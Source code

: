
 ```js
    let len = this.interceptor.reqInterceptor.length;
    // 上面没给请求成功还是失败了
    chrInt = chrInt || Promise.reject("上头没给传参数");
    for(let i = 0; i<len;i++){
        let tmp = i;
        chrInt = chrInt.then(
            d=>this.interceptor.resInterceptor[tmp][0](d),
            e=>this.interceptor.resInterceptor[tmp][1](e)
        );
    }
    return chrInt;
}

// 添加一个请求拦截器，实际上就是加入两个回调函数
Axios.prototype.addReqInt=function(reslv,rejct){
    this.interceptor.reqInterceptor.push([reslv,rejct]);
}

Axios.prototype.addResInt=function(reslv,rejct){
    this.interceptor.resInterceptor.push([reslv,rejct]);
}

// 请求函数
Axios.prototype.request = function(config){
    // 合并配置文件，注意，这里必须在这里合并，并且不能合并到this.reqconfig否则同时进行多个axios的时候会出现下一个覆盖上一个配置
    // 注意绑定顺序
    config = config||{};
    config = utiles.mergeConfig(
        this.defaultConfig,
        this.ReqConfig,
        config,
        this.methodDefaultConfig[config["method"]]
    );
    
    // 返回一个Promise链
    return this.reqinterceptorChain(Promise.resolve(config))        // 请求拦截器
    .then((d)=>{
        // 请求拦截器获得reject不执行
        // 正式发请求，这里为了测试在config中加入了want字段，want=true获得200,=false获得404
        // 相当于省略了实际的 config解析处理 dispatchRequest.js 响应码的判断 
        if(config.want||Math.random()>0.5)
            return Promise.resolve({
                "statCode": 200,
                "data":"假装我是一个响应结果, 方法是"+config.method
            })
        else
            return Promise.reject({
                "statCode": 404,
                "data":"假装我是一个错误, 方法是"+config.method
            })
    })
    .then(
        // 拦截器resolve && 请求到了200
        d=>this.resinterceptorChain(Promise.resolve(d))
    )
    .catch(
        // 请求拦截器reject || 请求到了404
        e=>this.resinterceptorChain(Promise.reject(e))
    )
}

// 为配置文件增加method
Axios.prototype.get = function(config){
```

☆ ☆ ☆ ☆ ☆ ☆ ☆

| Required work |
Read each line of the material, and wherever the word "data" turns up, copy that line.

| Answer below |
                "data":"假装我是一个响应结果, 方法是"+config.method
                "data":"假装我是一个错误, 方法是"+config.method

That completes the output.